Haklısınız, bir kişinin düşüncesi üzerinden çıkarımlar yapılmış gibi söylemem pek doğru bir anlatım olmamış, ancak ana mesele pek de bu değil. Mesela şu cümleyi düşünelim:
"Klasik bestekârlarımızın bu anlayışı, günümüz prozodisi bakımından hata sayılmaktadır."

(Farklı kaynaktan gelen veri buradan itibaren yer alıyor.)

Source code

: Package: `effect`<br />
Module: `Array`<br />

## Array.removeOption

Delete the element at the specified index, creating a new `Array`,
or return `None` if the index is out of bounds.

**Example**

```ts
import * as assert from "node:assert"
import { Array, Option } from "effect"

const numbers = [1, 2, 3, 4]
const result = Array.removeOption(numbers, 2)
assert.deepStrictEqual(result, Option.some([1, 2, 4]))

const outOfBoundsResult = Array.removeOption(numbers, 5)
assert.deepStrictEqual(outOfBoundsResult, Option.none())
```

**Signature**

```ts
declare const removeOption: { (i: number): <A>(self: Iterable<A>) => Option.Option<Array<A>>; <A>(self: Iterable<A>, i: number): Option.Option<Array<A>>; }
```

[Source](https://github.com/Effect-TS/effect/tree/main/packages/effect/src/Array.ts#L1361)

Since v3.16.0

Gayet bilimsel bir bakış açısından ele alınmış. Eski bir anlayış var, yeni bir anlayış var; bu iki anlayış da birbirleriyle çelişmekte. Sizin ikinci paragrafta verdiğiniz, benim de şu ana kadar hiç haberdâr olmadığım değerli bilgilerle yukarıdaki cümlenin paylaşıldığı, sonra da "bugünkü anlayış şöyledir" gibi bir şey söylenmesiyle,
"Bugün için güftede, ne kadar zengin ritim ve mûsıkî unsurları olursa olsun, mânâsını hissedemedikleri bir eseri, şiir saymayanlara biz de katılıyor ve mânâsı duyulmayan, anlaşılmayan bir güfte, bestelenemez, bestelenmemeli diyoruz."

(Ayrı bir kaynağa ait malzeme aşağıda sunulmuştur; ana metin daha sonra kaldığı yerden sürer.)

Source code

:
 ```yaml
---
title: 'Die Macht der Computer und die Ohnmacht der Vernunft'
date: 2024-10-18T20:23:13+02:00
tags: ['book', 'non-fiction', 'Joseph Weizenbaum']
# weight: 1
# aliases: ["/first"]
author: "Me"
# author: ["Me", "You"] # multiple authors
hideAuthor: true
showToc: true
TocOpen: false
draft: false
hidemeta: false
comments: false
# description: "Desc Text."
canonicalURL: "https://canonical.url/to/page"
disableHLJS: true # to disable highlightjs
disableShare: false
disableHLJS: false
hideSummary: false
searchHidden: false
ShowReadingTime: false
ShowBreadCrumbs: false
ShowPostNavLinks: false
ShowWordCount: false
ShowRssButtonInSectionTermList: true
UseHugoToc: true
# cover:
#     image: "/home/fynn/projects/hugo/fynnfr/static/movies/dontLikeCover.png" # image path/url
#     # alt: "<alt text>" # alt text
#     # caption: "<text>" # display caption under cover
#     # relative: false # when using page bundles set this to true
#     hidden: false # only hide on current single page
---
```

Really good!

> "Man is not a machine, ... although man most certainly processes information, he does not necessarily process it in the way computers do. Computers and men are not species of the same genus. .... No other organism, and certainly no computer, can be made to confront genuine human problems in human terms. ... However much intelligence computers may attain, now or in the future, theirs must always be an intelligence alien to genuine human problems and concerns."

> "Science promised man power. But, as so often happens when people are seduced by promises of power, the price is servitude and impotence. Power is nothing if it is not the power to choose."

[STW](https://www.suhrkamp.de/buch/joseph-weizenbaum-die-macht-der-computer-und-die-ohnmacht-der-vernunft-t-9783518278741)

denmesi arasında büyük bir fark vardır.
Yazar zamanının bütün bestekârlarına danışarak bu iddiayı ortaya çıkarmış olsaydı bile, bu yine bilimsel bir anlayışla yazılmamıştır. Çünkü anlaşılan bir ara sanat böyle yapılmıyordu ki, eskilerin "en iyi" dediği bestekârların bile anlayışı farklıydı; ve bunları biz "klasiklerimiz" olarak değerlendirdiğimize göre, bu şekilde de "güzel" olarak görülen eserler yapılabildiğini çıkarmak çok zor olmayacaktır.

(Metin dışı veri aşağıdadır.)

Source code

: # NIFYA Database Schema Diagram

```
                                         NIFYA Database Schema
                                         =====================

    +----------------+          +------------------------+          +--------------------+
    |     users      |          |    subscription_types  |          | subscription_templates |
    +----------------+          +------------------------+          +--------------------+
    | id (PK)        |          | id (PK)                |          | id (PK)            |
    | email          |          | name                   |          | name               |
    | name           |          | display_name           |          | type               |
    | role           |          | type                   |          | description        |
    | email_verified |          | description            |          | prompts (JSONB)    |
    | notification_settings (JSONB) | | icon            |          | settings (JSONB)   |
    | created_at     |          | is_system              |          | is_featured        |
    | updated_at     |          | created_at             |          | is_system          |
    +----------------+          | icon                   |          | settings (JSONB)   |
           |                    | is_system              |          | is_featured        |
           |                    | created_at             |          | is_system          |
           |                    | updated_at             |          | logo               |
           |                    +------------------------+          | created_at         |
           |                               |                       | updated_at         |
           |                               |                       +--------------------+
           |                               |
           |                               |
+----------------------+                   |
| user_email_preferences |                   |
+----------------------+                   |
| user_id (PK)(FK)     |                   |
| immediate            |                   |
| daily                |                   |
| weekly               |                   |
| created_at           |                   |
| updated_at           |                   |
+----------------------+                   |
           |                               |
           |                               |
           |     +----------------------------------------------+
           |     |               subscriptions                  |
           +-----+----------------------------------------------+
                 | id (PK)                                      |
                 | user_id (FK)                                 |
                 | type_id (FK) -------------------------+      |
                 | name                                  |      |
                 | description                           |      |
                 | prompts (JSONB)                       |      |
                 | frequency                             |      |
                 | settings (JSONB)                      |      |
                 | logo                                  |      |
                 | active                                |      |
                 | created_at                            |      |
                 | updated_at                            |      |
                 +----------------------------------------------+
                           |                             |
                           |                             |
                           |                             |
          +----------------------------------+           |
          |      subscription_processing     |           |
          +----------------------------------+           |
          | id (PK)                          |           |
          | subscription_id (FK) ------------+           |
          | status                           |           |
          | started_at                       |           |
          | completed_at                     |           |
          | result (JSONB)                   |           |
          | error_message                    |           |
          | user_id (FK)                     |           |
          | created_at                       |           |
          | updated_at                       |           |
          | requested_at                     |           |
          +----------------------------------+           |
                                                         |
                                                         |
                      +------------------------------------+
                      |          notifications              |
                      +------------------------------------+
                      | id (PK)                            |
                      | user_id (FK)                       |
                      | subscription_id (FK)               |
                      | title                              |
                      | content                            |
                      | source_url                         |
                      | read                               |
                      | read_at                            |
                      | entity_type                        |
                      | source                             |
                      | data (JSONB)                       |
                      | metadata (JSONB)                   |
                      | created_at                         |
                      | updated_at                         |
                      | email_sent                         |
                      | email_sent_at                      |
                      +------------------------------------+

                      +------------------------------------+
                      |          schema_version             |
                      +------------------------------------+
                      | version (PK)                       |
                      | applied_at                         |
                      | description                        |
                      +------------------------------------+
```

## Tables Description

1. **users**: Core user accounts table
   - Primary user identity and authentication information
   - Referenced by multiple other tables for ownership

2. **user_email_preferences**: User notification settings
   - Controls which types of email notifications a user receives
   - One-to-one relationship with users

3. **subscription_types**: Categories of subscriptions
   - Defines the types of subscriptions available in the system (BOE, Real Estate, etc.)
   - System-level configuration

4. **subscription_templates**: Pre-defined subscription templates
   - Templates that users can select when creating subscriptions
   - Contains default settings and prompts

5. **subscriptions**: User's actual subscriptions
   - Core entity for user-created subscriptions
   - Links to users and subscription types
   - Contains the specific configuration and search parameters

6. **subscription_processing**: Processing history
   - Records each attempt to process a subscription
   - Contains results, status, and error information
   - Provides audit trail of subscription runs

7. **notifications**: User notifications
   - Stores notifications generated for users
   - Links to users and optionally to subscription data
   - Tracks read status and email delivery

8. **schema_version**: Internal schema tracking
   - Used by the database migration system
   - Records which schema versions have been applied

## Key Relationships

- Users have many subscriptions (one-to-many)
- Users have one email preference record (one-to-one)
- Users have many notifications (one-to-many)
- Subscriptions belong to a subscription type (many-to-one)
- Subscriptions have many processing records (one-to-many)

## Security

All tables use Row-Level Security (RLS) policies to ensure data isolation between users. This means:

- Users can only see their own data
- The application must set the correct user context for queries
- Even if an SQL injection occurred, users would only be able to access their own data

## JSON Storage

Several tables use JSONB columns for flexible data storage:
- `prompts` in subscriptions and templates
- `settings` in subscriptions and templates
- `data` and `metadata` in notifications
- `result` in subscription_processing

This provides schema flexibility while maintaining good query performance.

Buna bu kadar tepkili olmamın sebebi ise bunun farklı konulara (musıkîde de başka alanlarda da) sürekli yansıyor olması. İçinde bulunduğumuz durumu anlamamız için önce "şu an yaygın olan mutlak doğrudur" anlayışından, bu anlayışın getirdiği cür'etkâr dilden kurtulmamız lâzım.